ABOUT THIS TASK
How many lines in the listing below include the word "Halo"? Answer with the number and nothing else.
*** EXCERPTED RECORDS
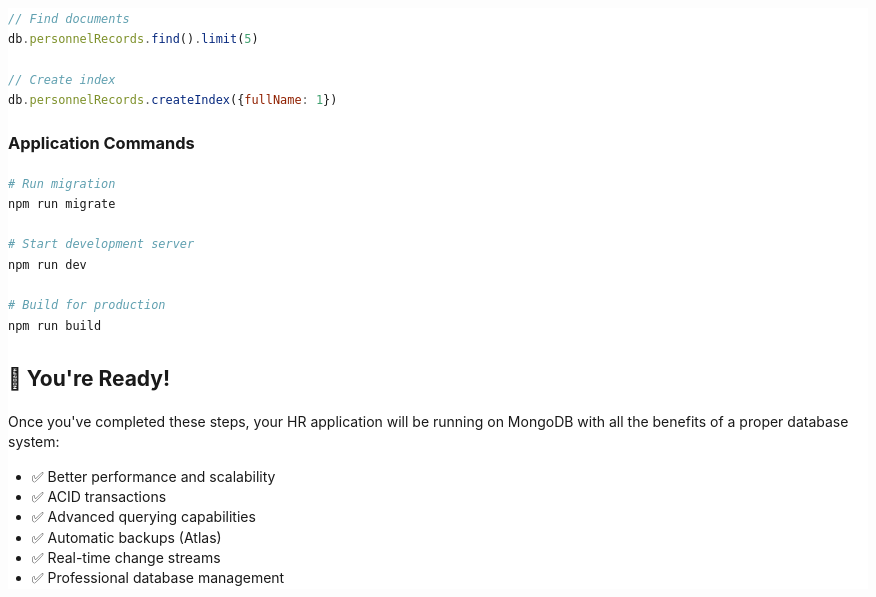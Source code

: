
 ```javascript
// Find documents
db.personnelRecords.find().limit(5)

// Create index
db.personnelRecords.createIndex({fullName: 1})
```

### Application Commands
```bash
# Run migration
npm run migrate

# Start development server
npm run dev

# Build for production
npm run build
```

## 🎉 You're Ready!

Once you've completed these steps, your HR application will be running on MongoDB with all the benefits of a proper database system:

- ✅ Better performance and scalability
- ✅ ACID transactions
- ✅ Advanced querying capabilities
- ✅ Automatic backups (Atlas)
- ✅ Real-time change streams
- ✅ Professional database management
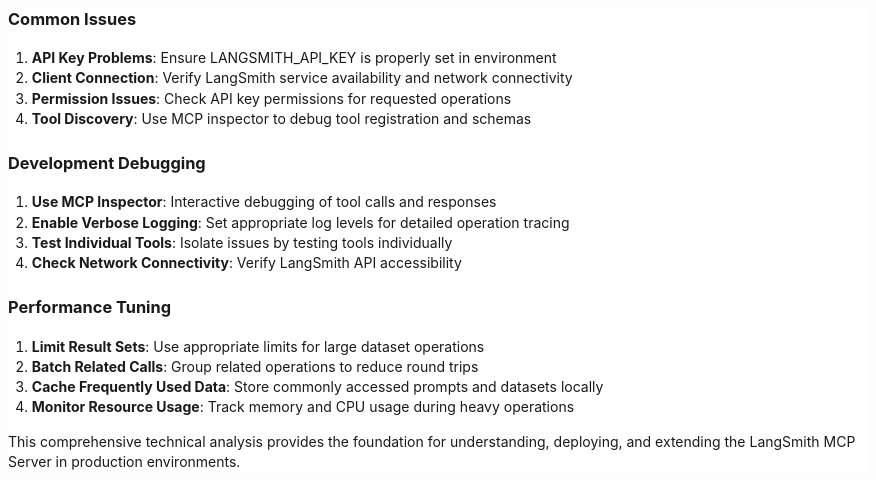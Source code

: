 ### Common Issues
1. **API Key Problems**: Ensure LANGSMITH_API_KEY is properly set in environment
2. **Client Connection**: Verify LangSmith service availability and network connectivity
3. **Permission Issues**: Check API key permissions for requested operations
4. **Tool Discovery**: Use MCP inspector to debug tool registration and schemas

### Development Debugging
1. **Use MCP Inspector**: Interactive debugging of tool calls and responses
2. **Enable Verbose Logging**: Set appropriate log levels for detailed operation tracing
3. **Test Individual Tools**: Isolate issues by testing tools individually
4. **Check Network Connectivity**: Verify LangSmith API accessibility

### Performance Tuning
1. **Limit Result Sets**: Use appropriate limits for large dataset operations  
2. **Batch Related Calls**: Group related operations to reduce round trips
3. **Cache Frequently Used Data**: Store commonly accessed prompts and datasets locally
4. **Monitor Resource Usage**: Track memory and CPU usage during heavy operations

This comprehensive technical analysis provides the foundation for understanding, deploying, and extending the LangSmith MCP Server in production environments.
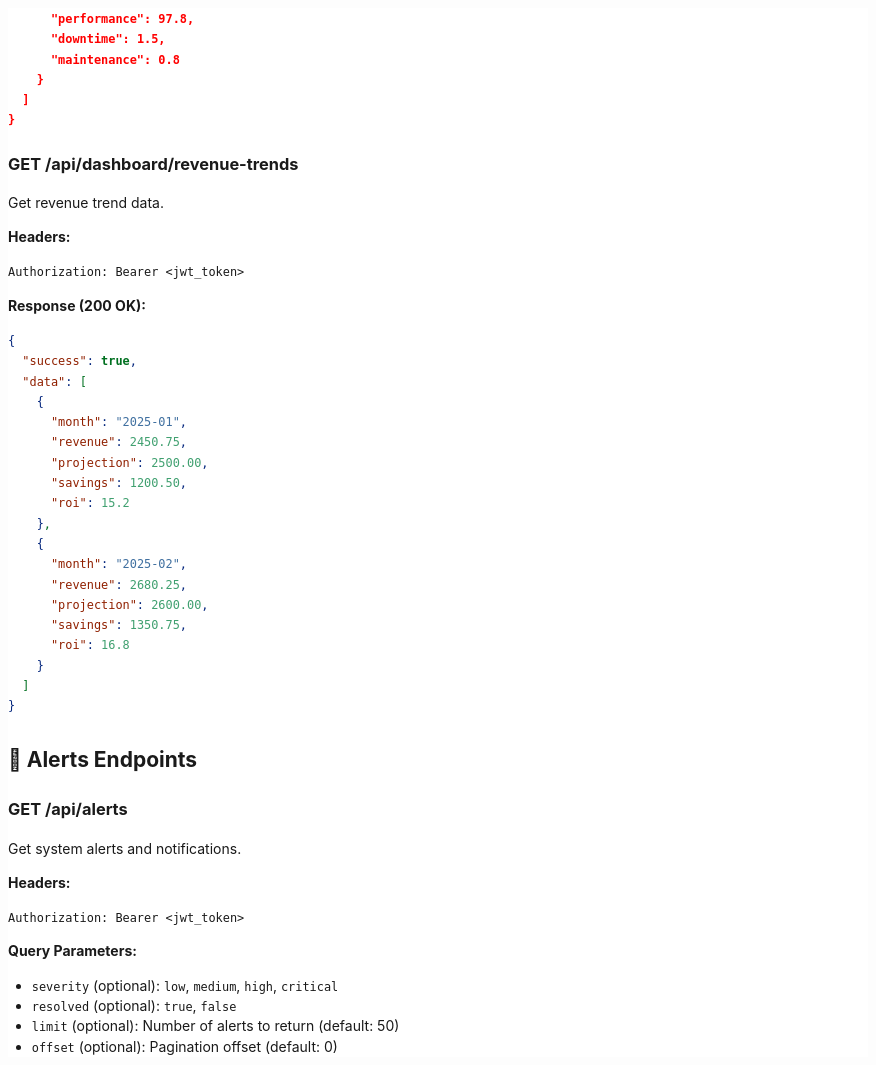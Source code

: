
 ```json
      "performance": 97.8,
      "downtime": 1.5,
      "maintenance": 0.8
    }
  ]
}
```

### GET /api/dashboard/revenue-trends
Get revenue trend data.

**Headers:**
```
Authorization: Bearer <jwt_token>
```

**Response (200 OK):**
```json
{
  "success": true,
  "data": [
    {
      "month": "2025-01",
      "revenue": 2450.75,
      "projection": 2500.00,
      "savings": 1200.50,
      "roi": 15.2
    },
    {
      "month": "2025-02",
      "revenue": 2680.25,
      "projection": 2600.00,
      "savings": 1350.75,
      "roi": 16.8
    }
  ]
}
```

## 🚨 Alerts Endpoints

### GET /api/alerts
Get system alerts and notifications.

**Headers:**
```
Authorization: Bearer <jwt_token>
```

**Query Parameters:**
- `severity` (optional): `low`, `medium`, `high`, `critical`
- `resolved` (optional): `true`, `false`
- `limit` (optional): Number of alerts to return (default: 50)
- `offset` (optional): Pagination offset (default: 0)
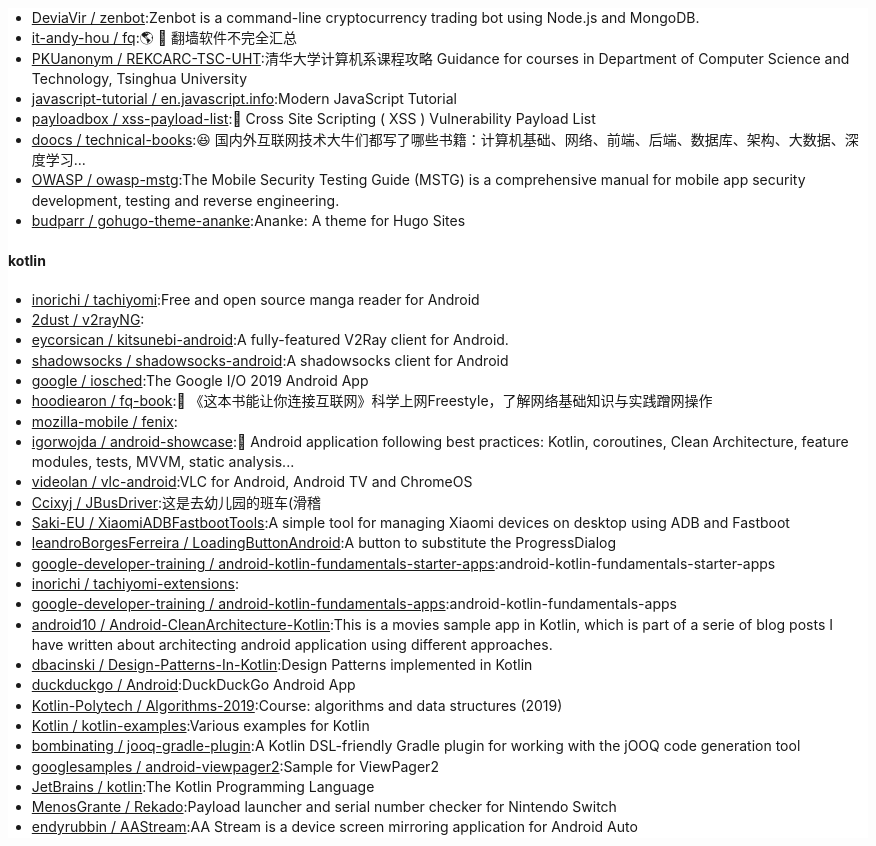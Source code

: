 * [DeviaVir / zenbot](https://github.com/DeviaVir/zenbot):Zenbot is a command-line cryptocurrency trading bot using Node.js and MongoDB.
* [it-andy-hou / fq](https://github.com/it-andy-hou/fq):🌎 🗽 翻墙软件不完全汇总
* [PKUanonym / REKCARC-TSC-UHT](https://github.com/PKUanonym/REKCARC-TSC-UHT):清华大学计算机系课程攻略 Guidance for courses in Department of Computer Science and Technology, Tsinghua University
* [javascript-tutorial / en.javascript.info](https://github.com/javascript-tutorial/en.javascript.info):Modern JavaScript Tutorial
* [payloadbox / xss-payload-list](https://github.com/payloadbox/xss-payload-list):🎯 Cross Site Scripting ( XSS ) Vulnerability Payload List
* [doocs / technical-books](https://github.com/doocs/technical-books):😆 国内外互联网技术大牛们都写了哪些书籍：计算机基础、网络、前端、后端、数据库、架构、大数据、深度学习...
* [OWASP / owasp-mstg](https://github.com/OWASP/owasp-mstg):The Mobile Security Testing Guide (MSTG) is a comprehensive manual for mobile app security development, testing and reverse engineering.
* [budparr / gohugo-theme-ananke](https://github.com/budparr/gohugo-theme-ananke):Ananke: A theme for Hugo Sites

#### kotlin
* [inorichi / tachiyomi](https://github.com/inorichi/tachiyomi):Free and open source manga reader for Android
* [2dust / v2rayNG](https://github.com/2dust/v2rayNG):
* [eycorsican / kitsunebi-android](https://github.com/eycorsican/kitsunebi-android):A fully-featured V2Ray client for Android.
* [shadowsocks / shadowsocks-android](https://github.com/shadowsocks/shadowsocks-android):A shadowsocks client for Android
* [google / iosched](https://github.com/google/iosched):The Google I/O 2019 Android App
* [hoodiearon / fq-book](https://github.com/hoodiearon/fq-book):📖 《这本书能让你连接互联网》科学上网Freestyle，了解网络基础知识与实践蹭网操作
* [mozilla-mobile / fenix](https://github.com/mozilla-mobile/fenix):
* [igorwojda / android-showcase](https://github.com/igorwojda/android-showcase):💎 Android application following best practices: Kotlin, coroutines, Clean Architecture, feature modules, tests, MVVM, static analysis...
* [videolan / vlc-android](https://github.com/videolan/vlc-android):VLC for Android, Android TV and ChromeOS
* [Ccixyj / JBusDriver](https://github.com/Ccixyj/JBusDriver):这是去幼儿园的班车(滑稽
* [Saki-EU / XiaomiADBFastbootTools](https://github.com/Saki-EU/XiaomiADBFastbootTools):A simple tool for managing Xiaomi devices on desktop using ADB and Fastboot
* [leandroBorgesFerreira / LoadingButtonAndroid](https://github.com/leandroBorgesFerreira/LoadingButtonAndroid):A button to substitute the ProgressDialog
* [google-developer-training / android-kotlin-fundamentals-starter-apps](https://github.com/google-developer-training/android-kotlin-fundamentals-starter-apps):android-kotlin-fundamentals-starter-apps
* [inorichi / tachiyomi-extensions](https://github.com/inorichi/tachiyomi-extensions):
* [google-developer-training / android-kotlin-fundamentals-apps](https://github.com/google-developer-training/android-kotlin-fundamentals-apps):android-kotlin-fundamentals-apps
* [android10 / Android-CleanArchitecture-Kotlin](https://github.com/android10/Android-CleanArchitecture-Kotlin):This is a movies sample app in Kotlin, which is part of a serie of blog posts I have written about architecting android application using different approaches.
* [dbacinski / Design-Patterns-In-Kotlin](https://github.com/dbacinski/Design-Patterns-In-Kotlin):Design Patterns implemented in Kotlin
* [duckduckgo / Android](https://github.com/duckduckgo/Android):DuckDuckGo Android App
* [Kotlin-Polytech / Algorithms-2019](https://github.com/Kotlin-Polytech/Algorithms-2019):Course: algorithms and data structures (2019)
* [Kotlin / kotlin-examples](https://github.com/Kotlin/kotlin-examples):Various examples for Kotlin
* [bombinating / jooq-gradle-plugin](https://github.com/bombinating/jooq-gradle-plugin):A Kotlin DSL-friendly Gradle plugin for working with the jOOQ code generation tool
* [googlesamples / android-viewpager2](https://github.com/googlesamples/android-viewpager2):Sample for ViewPager2
* [JetBrains / kotlin](https://github.com/JetBrains/kotlin):The Kotlin Programming Language
* [MenosGrante / Rekado](https://github.com/MenosGrante/Rekado):Payload launcher and serial number checker for Nintendo Switch
* [endyrubbin / AAStream](https://github.com/endyrubbin/AAStream):AA Stream is a device screen mirroring application for Android Auto

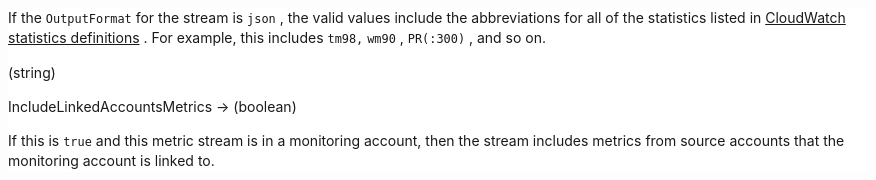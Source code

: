 If the `OutputFormat` for the stream is `json` , the valid values include the abbreviations for all of the statistics listed in [CloudWatch statistics definitions](https://docs.aws.amazon.com/AmazonCloudWatch/latest/monitoring/Statistics-definitions.html.html) . For example, this includes `tm98,` `wm90` , `PR(:300)` , and so on.

(string)

IncludeLinkedAccountsMetrics -> (boolean)

If this is `true` and this metric stream is in a monitoring account, then the stream includes metrics from source accounts that the monitoring account is linked to.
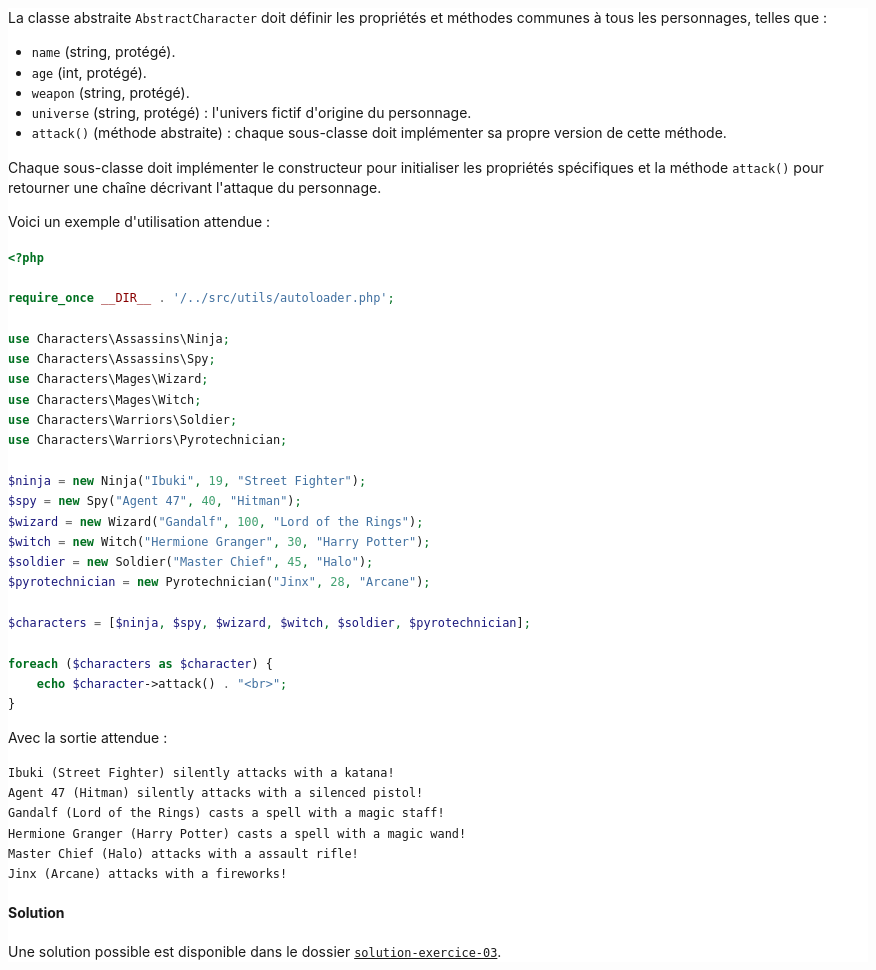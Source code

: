 La classe abstraite `AbstractCharacter` doit définir les propriétés et méthodes
communes à tous les personnages, telles que :

- `name` (string, protégé).
- `age` (int, protégé).
- `weapon` (string, protégé).
- `universe` (string, protégé) : l'univers fictif d'origine du personnage.
- `attack()` (méthode abstraite) : chaque sous-classe doit implémenter sa propre
  version de cette méthode.

Chaque sous-classe doit implémenter le constructeur pour initialiser les
propriétés spécifiques et la méthode `attack()` pour retourner une chaîne
décrivant l'attaque du personnage.

Voici un exemple d'utilisation attendue :

```php
<?php

require_once __DIR__ . '/../src/utils/autoloader.php';

use Characters\Assassins\Ninja;
use Characters\Assassins\Spy;
use Characters\Mages\Wizard;
use Characters\Mages\Witch;
use Characters\Warriors\Soldier;
use Characters\Warriors\Pyrotechnician;

$ninja = new Ninja("Ibuki", 19, "Street Fighter");
$spy = new Spy("Agent 47", 40, "Hitman");
$wizard = new Wizard("Gandalf", 100, "Lord of the Rings");
$witch = new Witch("Hermione Granger", 30, "Harry Potter");
$soldier = new Soldier("Master Chief", 45, "Halo");
$pyrotechnician = new Pyrotechnician("Jinx", 28, "Arcane");

$characters = [$ninja, $spy, $wizard, $witch, $soldier, $pyrotechnician];

foreach ($characters as $character) {
    echo $character->attack() . "<br>";
}
```

Avec la sortie attendue :

```text
Ibuki (Street Fighter) silently attacks with a katana!
Agent 47 (Hitman) silently attacks with a silenced pistol!
Gandalf (Lord of the Rings) casts a spell with a magic staff!
Hermione Granger (Harry Potter) casts a spell with a magic wand!
Master Chief (Halo) attacks with a assault rifle!
Jinx (Arcane) attacks with a fireworks!
```

#### Solution

Une solution possible est disponible dans le dossier
[`solution-exercice-03`](./solution-exercice-03/).

[licence]:
	https://github.com/heig-vd-progserv-course/heig-vd-progserv2-course/blob/main/LICENSE.md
******
PROBLEM SOLUTION
2